The majority of businesses also fail. When talking business-success, the majority is an extremely poor metric for succesful business, as the majority IS a sad joke. I just get sick of people presenting the president as some titan of industry, he's not.
Posted on Reply
#25
Totally
FordGT90Concept
Look 10 years down the road: China's middle class is going to want more compensation for the labor they do and the price of oil could easily be double what it is today because the primary Middle East suppliers won't be producing nearly as much as they are today. On top of that, USA offers security and stability that is lacking in southeast Asia not likely to improve over the next decade. These all combine to make automated manufacturing the USA attractive.

Companies around the world are refraining from putting all their eggs in one basket because slips in supply is as bad as slips in demand (lose buyers).

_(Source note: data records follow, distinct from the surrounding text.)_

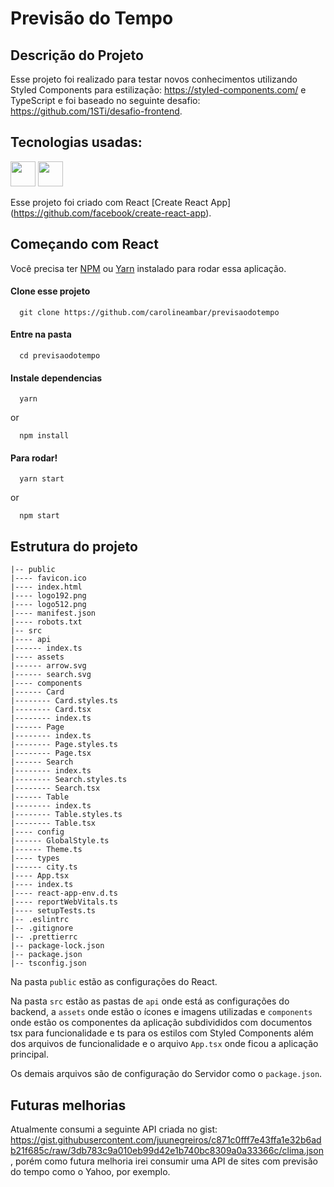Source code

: # Previsão do Tempo

## Descrição do Projeto

Esse projeto foi realizado para testar novos conhecimentos utilizando Styled Components para estilização: https://styled-components.com/ e TypeScript e foi baseado no seguinte desafio: https://github.com/1STi/desafio-frontend.

## Tecnologias usadas:

<img src="https://cdn.jsdelivr.net/gh/devicons/devicon/icons/typescript/typescript-original.svg" width="40" height="40" /> <img src="https://cdn.jsdelivr.net/gh/devicons/devicon/icons/react/react-original-wordmark.svg" width="40" height="40" />


Esse projeto foi criado com React [Create React App] (https://github.com/facebook/create-react-app).

## Começando com React

Você precisa ter [NPM](https://nodejs.org/en/) ou [Yarn](https://yarnpkg.com/pt-BR/) instalado para rodar essa aplicação.

#### Clone esse projeto

```
  git clone https://github.com/carolineambar/previsaodotempo
```

#### Entre na pasta

```
  cd previsaodotempo
```

#### Instale dependencias

```
  yarn
```

or

```
  npm install
```

#### Para rodar!

```
  yarn start
```

or

```
  npm start
```

## Estrutura do projeto

```shell
|-- public
|---- favicon.ico
|---- index.html
|---- logo192.png
|---- logo512.png
|---- manifest.json
|---- robots.txt
|-- src
|---- api
|------ index.ts
|---- assets
|------ arrow.svg
|------ search.svg
|---- components
|------ Card
|-------- Card.styles.ts
|-------- Card.tsx
|-------- index.ts
|------ Page
|-------- index.ts
|-------- Page.styles.ts
|-------- Page.tsx
|------ Search
|-------- index.ts
|-------- Search.styles.ts
|-------- Search.tsx
|------ Table
|-------- index.ts
|-------- Table.styles.ts
|-------- Table.tsx
|---- config
|------ GlobalStyle.ts
|------ Theme.ts
|---- types
|------ city.ts
|---- App.tsx
|---- index.ts
|---- react-app-env.d.ts
|---- reportWebVitals.ts
|---- setupTests.ts
|-- .eslintrc
|-- .gitignore
|-- .prettierrc
|-- package-lock.json
|-- package.json
|-- tsconfig.json
```

Na pasta ```public``` estão as configurações do React.

Na pasta ```src``` estão as pastas de ```api``` onde está as configurações do backend, a ```assets``` onde estão o ícones e imagens utilizadas e ```components``` onde estão os componentes da aplicação subdivididos com documentos tsx para funcionalidade e ts para os estilos com Styled Components além dos arquivos de funcionalidade e o arquivo ```App.tsx``` onde ficou a aplicação principal.

Os demais arquivos são de configuração do Servidor como o ```package.json```.

## Futuras melhorias 

Atualmente consumi a seguinte API criada no gist: https://gist.githubusercontent.com/juunegreiros/c871c0fff7e43ffa1e32b6adb21f685c/raw/3db783c9a010eb99d42e1b740bc8309a0a33366c/clima.json , porém como futura melhoria irei consumir uma API de sites com previsão do tempo como o Yahoo, por exemplo.

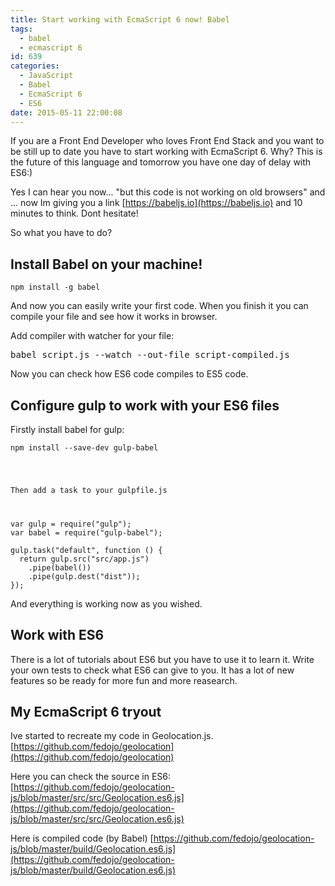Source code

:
 ```yaml
---
title: Start working with EcmaScript 6 now! Babel
tags:
  - babel
  - ecmascript 6
id: 639
categories:
  - JavaScript
  - Babel
  - EcmaScript 6
  - ES6
date: 2015-05-11 22:00:08
---
```


If you are a Front End Developer who loves Front End Stack and you want to be still up to date you have to start working with EcmaScript 6\. Why? This is the future of this language and tomorrow you have one day of delay with ES6:) 

Yes I can hear you now... "but this code is not working on old browsers" and ... now Im giving you a link [https://babeljs.io](https://babeljs.io) and 10 minutes to think. Dont hesitate!

So what you have to do?

## Install Babel on your machine!

<pre class="line-numbers"><code class="language-javascript">npm install -g babel</code></pre> 

And now you can easily write your first code. When you finish it you can compile your file and see how it works in browser.

Add compiler with watcher for your file: 
<pre class="lang:default decode:true " >babel script.js --watch --out-file script-compiled.js</pre> 

Now you can check how ES6 code compiles to ES5 code.

## Configure gulp to work with your ES6 files

Firstly install babel for gulp:
<pre class="line-numbers"><code class="language-javascript">npm install --save-dev gulp-babel</pre> 

Then add a task to your gulpfile.js

<pre class="lang:default decode:true " >var gulp = require("gulp");
var babel = require("gulp-babel");

gulp.task("default", function () {
  return gulp.src("src/app.js")
    .pipe(babel())
    .pipe(gulp.dest("dist"));
});</code></pre> 

And everything is working now as you wished.

## Work with ES6

There is a lot of tutorials about ES6 but you have to use it to learn it. Write your own tests to check what ES6 can give to you. It has a lot of new features so be ready for more fun and more reasearch. 

## My EcmaScript 6 tryout

Ive started to recreate my code in Geolocation.js. 
[https://github.com/fedojo/geolocation](https://github.com/fedojo/geolocation)

Here you can check the source in ES6:
[https://github.com/fedojo/geolocation-js/blob/master/src/src/Geolocation.es6.js](https://github.com/fedojo/geolocation-js/blob/master/src/src/Geolocation.es6.js)

Here is compiled code (by Babel)
[https://github.com/fedojo/geolocation-js/blob/master/build/Geolocation.es6.js](https://github.com/fedojo/geolocation-js/blob/master/build/Geolocation.es6.js)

Let's also not forget that states will give crazy incentives to snag a large manufacturer setting up shop in their borders.
Heh

Middle-East learned, payed dearly and are still feeling the after effects of screwing with oil supply pricing. Gas prices tanked, demand went down as alternative fuel renewables gained traction, while demand was still strong many smaller players opened up shop to fill the void in supply created by the middle-east, as a result preventing them from simply opening up the taps again. Also forgot China is fiercely cutting back as it tries to fight pollution. With demand down, and markets oversaturated there is a large glut of fuel on the market.

Middle East can't really cut back anymore on fuel production unless their plan is to slowly exit.